才能

【10】



「私が会長秘書を務めております、玖崎(くざき)と申します」
「玖崎さん、ですか」
黒田は、目の前の男から挨拶代わりに、と名刺を受け取った。


そこは、都内から少し外れたところにある、とある製薬会社の本社ビルだった。

その応接室。
黒田は、『会長に会わせて欲しい』と、確かにそうアポを取った。
だが、実際に現れたのは秘書を名乗る男だった。

玖崎と名乗った秘書。
普通、秘書という言葉を聞くと女性を思い浮かべてしまうが、玖崎は列記とした男だった。
歳は黒田と同じぐらいだろうか。ピシッとした黒いスーツに、横長の眼鏡。
眼鏡の奥の切れ長の瞳の眼光は鋭く、如何にも仕事が出来るといった風情だ。
黒田と同じような若さで大企業の会長秘書をやっているのだから、その有能振りも推して知るべし、か。

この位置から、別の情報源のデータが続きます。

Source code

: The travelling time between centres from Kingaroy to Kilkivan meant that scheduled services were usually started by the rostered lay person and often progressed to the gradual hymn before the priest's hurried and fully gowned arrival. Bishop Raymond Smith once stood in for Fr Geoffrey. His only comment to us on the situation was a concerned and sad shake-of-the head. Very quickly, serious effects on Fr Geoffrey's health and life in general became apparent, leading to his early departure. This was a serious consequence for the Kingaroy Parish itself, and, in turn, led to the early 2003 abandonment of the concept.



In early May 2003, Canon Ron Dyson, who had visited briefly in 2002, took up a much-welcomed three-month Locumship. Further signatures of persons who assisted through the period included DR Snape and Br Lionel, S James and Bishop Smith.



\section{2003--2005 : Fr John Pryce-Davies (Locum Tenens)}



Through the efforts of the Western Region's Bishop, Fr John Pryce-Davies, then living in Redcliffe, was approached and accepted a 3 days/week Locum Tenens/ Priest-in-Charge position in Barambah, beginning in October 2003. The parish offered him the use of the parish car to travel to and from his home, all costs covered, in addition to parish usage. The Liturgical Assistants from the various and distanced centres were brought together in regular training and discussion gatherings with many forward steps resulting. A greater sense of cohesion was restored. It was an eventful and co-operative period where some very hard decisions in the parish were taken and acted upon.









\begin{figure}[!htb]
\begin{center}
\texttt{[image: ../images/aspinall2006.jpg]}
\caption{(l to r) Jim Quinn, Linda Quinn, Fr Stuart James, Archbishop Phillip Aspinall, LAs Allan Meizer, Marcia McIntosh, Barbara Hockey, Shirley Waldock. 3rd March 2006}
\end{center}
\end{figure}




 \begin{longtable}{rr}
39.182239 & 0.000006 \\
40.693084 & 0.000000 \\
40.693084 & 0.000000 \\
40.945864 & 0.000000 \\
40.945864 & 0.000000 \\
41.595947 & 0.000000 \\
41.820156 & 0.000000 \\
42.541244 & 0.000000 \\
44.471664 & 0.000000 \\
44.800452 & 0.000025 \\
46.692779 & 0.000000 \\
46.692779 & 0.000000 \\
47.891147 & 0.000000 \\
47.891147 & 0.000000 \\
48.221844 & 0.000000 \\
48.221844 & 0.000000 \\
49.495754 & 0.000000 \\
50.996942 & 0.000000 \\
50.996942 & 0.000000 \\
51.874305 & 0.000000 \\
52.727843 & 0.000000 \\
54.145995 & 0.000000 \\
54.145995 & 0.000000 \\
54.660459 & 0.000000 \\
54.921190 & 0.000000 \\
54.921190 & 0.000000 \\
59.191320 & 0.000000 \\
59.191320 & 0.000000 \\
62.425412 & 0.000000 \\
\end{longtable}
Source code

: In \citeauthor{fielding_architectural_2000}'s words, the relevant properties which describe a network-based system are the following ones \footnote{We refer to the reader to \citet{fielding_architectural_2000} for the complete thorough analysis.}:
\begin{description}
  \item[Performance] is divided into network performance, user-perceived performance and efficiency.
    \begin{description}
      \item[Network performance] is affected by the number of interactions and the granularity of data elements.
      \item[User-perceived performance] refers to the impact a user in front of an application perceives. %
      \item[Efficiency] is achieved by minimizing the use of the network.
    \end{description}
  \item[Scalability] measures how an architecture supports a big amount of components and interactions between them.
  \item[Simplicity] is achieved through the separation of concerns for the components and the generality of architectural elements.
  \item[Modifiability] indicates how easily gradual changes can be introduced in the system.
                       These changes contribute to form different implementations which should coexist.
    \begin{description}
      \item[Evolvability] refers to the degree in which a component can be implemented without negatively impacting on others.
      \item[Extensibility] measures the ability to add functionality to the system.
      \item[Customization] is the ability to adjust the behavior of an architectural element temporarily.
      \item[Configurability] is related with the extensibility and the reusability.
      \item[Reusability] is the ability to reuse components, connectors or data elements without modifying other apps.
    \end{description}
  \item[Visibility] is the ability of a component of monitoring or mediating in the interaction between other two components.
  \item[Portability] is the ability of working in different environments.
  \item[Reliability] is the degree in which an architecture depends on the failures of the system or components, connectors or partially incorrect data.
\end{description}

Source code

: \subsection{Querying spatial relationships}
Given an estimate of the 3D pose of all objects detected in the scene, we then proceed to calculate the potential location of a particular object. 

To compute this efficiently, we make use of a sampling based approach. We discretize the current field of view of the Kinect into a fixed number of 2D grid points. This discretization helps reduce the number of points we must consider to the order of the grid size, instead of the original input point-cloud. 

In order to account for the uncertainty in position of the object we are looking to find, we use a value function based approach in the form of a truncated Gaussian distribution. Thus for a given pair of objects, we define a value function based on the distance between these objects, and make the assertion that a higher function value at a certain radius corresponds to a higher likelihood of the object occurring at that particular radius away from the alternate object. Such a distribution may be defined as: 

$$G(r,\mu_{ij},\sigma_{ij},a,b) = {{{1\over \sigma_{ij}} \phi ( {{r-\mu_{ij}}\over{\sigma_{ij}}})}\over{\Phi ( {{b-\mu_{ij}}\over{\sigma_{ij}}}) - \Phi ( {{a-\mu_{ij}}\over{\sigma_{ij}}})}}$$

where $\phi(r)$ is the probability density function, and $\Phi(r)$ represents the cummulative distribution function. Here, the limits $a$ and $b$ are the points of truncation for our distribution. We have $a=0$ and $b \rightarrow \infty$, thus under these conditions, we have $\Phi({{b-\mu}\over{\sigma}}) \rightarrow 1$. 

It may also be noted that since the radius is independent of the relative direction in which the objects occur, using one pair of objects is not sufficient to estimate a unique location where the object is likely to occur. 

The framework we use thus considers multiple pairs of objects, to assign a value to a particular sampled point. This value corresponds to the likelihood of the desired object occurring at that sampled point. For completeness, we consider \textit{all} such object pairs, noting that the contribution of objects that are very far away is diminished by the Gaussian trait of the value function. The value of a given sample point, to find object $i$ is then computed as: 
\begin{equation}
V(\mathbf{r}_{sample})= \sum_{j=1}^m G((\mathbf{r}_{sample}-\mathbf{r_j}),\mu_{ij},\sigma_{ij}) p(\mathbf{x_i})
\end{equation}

腕っ節ならまだしも、実務で目の前の男に自分は勝てるだろうか。黒田は何となく、そんなことを思っていた。
歳が近いとはいえ、顔は全然違うのだが、どことなく雰囲気のようなものが自分と似ている、黒田はそう感じたのだ。
しかし、目の前の男に個人的な興味は沸けど、用が果たせないというのであれば時間の無駄なだけだ。

黒田は、逆輝が使った筋肉増強剤に興味があってここを訪れた、というわけではなかった。
あの時、逆輝は具体的な会社名は口にしていないし、その程度の情報で黒田自らが動いたりはしない。

黒田が自ら動かなければならない、その理由は別のところにあった。

「会長は多忙のため、お会いになられません」
「しかし、確かにアポを・・・」

「会長が多忙な通り、その秘書である私も忙しい身です。こうやって時間を作るのも大変なのですよ。それに・・・」
「・・・それに?」
黒田自身も、忙しい身なのには変わりがない。そこを時間を作って来たというのに、無駄足だったというのか。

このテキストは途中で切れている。